--- Exercise brief ---
The expected answer is the data below, retyped exactly.
[[ Source information, beginning ]]
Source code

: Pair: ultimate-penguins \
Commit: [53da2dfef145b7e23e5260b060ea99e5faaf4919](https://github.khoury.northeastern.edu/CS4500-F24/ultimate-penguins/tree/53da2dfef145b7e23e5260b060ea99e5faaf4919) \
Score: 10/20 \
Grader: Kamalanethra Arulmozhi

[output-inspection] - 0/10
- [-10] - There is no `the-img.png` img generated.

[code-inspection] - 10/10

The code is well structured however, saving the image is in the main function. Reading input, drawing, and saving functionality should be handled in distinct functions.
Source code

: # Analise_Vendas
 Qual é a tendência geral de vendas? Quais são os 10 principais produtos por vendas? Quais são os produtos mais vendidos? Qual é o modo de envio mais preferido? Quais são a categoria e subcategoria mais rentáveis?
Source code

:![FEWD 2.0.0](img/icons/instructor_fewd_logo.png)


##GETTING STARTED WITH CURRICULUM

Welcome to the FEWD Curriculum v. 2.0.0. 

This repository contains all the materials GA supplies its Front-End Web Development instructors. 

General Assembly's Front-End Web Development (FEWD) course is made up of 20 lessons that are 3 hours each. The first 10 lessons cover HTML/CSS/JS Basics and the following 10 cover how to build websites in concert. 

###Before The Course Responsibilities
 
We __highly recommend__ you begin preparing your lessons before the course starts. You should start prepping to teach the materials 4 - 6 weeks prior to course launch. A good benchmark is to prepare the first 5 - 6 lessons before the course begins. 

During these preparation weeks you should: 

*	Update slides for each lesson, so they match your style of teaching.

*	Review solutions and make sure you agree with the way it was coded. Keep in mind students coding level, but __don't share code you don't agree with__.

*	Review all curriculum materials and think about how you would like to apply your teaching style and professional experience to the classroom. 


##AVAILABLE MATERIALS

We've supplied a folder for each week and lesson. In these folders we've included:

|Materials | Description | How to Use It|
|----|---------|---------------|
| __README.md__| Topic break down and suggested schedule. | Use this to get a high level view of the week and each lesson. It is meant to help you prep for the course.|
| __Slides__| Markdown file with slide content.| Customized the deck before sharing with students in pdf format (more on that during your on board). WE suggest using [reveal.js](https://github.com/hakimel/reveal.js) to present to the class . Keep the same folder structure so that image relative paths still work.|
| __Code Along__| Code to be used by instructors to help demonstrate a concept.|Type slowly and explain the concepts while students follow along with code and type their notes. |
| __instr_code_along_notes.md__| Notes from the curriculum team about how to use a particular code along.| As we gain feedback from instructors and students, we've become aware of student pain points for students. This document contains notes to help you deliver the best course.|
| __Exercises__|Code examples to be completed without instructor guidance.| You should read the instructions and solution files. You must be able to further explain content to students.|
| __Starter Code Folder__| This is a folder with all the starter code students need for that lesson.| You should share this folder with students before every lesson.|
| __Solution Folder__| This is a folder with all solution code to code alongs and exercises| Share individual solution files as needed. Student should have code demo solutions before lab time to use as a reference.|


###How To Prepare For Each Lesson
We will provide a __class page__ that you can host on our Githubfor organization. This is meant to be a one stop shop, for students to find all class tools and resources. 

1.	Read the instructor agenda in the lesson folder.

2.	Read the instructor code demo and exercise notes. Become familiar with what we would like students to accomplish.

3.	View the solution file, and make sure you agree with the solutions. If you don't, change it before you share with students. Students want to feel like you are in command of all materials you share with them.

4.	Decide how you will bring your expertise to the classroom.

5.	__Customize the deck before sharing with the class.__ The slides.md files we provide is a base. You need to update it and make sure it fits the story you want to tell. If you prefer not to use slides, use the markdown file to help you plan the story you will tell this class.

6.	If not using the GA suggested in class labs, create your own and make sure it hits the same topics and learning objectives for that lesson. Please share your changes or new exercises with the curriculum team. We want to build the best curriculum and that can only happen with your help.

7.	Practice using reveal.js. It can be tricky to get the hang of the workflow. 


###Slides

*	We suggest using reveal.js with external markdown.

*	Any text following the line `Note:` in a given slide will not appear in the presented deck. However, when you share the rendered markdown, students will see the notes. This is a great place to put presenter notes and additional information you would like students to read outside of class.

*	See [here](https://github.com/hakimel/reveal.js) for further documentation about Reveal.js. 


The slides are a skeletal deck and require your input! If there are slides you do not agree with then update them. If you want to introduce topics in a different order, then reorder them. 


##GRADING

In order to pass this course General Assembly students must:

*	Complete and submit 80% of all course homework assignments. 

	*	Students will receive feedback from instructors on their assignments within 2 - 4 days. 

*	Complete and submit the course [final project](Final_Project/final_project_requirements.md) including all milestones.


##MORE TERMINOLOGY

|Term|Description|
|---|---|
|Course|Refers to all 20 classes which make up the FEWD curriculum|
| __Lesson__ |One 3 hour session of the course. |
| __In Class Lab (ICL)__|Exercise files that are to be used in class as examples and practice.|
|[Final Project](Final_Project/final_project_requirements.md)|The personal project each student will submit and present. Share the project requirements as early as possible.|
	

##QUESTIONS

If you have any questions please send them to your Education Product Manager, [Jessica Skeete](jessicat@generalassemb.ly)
[[ Source information, end ]]
--- Response box ---
Source code

: Pair: ultimate-penguins \
Commit: [53da2dfef145b7e23e5260b060ea99e5faaf4919](https://github.khoury.northeastern.edu/CS4500-F24/ultimate-penguins/tree/53da2dfef145b7e23e5260b060ea99e5faaf4919) \
Score: 10/20 \
Grader: Kamalanethra Arulmozhi

[output-inspection] - 0/10
- [-10] - There is no `the-img.png` img generated.

[code-inspection] - 10/10

The code is well structured however, saving the image is in the main function. Reading input, drawing, and saving functionality should be handled in distinct functions.
Source code

: # Analise_Vendas
 Qual é a tendência geral de vendas? Quais são os 10 principais produtos por vendas? Quais são os produtos mais vendidos? Qual é o modo de envio mais preferido? Quais são a categoria e subcategoria mais rentáveis?
Source code

:![FEWD 2.0.0](img/icons/instructor_fewd_logo.png)


##GETTING STARTED WITH CURRICULUM

Welcome to the FEWD Curriculum v. 2.0.0. 

This repository contains all the materials GA supplies its Front-End Web Development instructors. 

General Assembly's Front-End Web Development (FEWD) course is made up of 20 lessons that are 3 hours each. The first 10 lessons cover HTML/CSS/JS Basics and the following 10 cover how to build websites in concert. 

###Before The Course Responsibilities
 
We __highly recommend__ you begin preparing your lessons before the course starts. You should start prepping to teach the materials 4 - 6 weeks prior to course launch. A good benchmark is to prepare the first 5 - 6 lessons before the course begins. 

During these preparation weeks you should: 

*	Update slides for each lesson, so they match your style of teaching.

*	Review solutions and make sure you agree with the way it was coded. Keep in mind students coding level, but __don't share code you don't agree with__.

*	Review all curriculum materials and think about how you would like to apply your teaching style and professional experience to the classroom. 


##AVAILABLE MATERIALS

We've supplied a folder for each week and lesson. In these folders we've included:

|Materials | Description | How to Use It|
|----|---------|---------------|
| __README.md__| Topic break down and suggested schedule. | Use this to get a high level view of the week and each lesson. It is meant to help you prep for the course.|
| __Slides__| Markdown file with slide content.| Customized the deck before sharing with students in pdf format (more on that during your on board). WE suggest using [reveal.js](https://github.com/hakimel/reveal.js) to present to the class . Keep the same folder structure so that image relative paths still work.|
| __Code Along__| Code to be used by instructors to help demonstrate a concept.|Type slowly and explain the concepts while students follow along with code and type their notes. |
| __instr_code_along_notes.md__| Notes from the curriculum team about how to use a particular code along.| As we gain feedback from instructors and students, we've become aware of student pain points for students. This document contains notes to help you deliver the best course.|
| __Exercises__|Code examples to be completed without instructor guidance.| You should read the instructions and solution files. You must be able to further explain content to students.|
| __Starter Code Folder__| This is a folder with all the starter code students need for that lesson.| You should share this folder with students before every lesson.|
| __Solution Folder__| This is a folder with all solution code to code alongs and exercises| Share individual solution files as needed. Student should have code demo solutions before lab time to use as a reference.|


###How To Prepare For Each Lesson
We will provide a __class page__ that you can host on our Githubfor organization. This is meant to be a one stop shop, for students to find all class tools and resources. 

1.	Read the instructor agenda in the lesson folder.

2.	Read the instructor code demo and exercise notes. Become familiar with what we would like students to accomplish.

3.	View the solution file, and make sure you agree with the solutions. If you don't, change it before you share with students. Students want to feel like you are in command of all materials you share with them.

4.	Decide how you will bring your expertise to the classroom.

5.	__Customize the deck before sharing with the class.__ The slides.md files we provide is a base. You need to update it and make sure it fits the story you want to tell. If you prefer not to use slides, use the markdown file to help you plan the story you will tell this class.

6.	If not using the GA suggested in class labs, create your own and make sure it hits the same topics and learning objectives for that lesson. Please share your changes or new exercises with the curriculum team. We want to build the best curriculum and that can only happen with your help.

7.	Practice using reveal.js. It can be tricky to get the hang of the workflow. 


###Slides

*	We suggest using reveal.js with external markdown.

*	Any text following the line `Note:` in a given slide will not appear in the presented deck. However, when you share the rendered markdown, students will see the notes. This is a great place to put presenter notes and additional information you would like students to read outside of class.

*	See [here](https://github.com/hakimel/reveal.js) for further documentation about Reveal.js. 


The slides are a skeletal deck and require your input! If there are slides you do not agree with then update them. If you want to introduce topics in a different order, then reorder them. 


##GRADING

In order to pass this course General Assembly students must:

*	Complete and submit 80% of all course homework assignments. 

	*	Students will receive feedback from instructors on their assignments within 2 - 4 days. 

*	Complete and submit the course [final project](Final_Project/final_project_requirements.md) including all milestones.


##MORE TERMINOLOGY

|Term|Description|
|---|---|
|Course|Refers to all 20 classes which make up the FEWD curriculum|
| __Lesson__ |One 3 hour session of the course. |
| __In Class Lab (ICL)__|Exercise files that are to be used in class as examples and practice.|
|[Final Project](Final_Project/final_project_requirements.md)|The personal project each student will submit and present. Share the project requirements as early as possible.|
	

##QUESTIONS

If you have any questions please send them to your Education Product Manager, [Jessica Skeete](jessicat@generalassemb.ly)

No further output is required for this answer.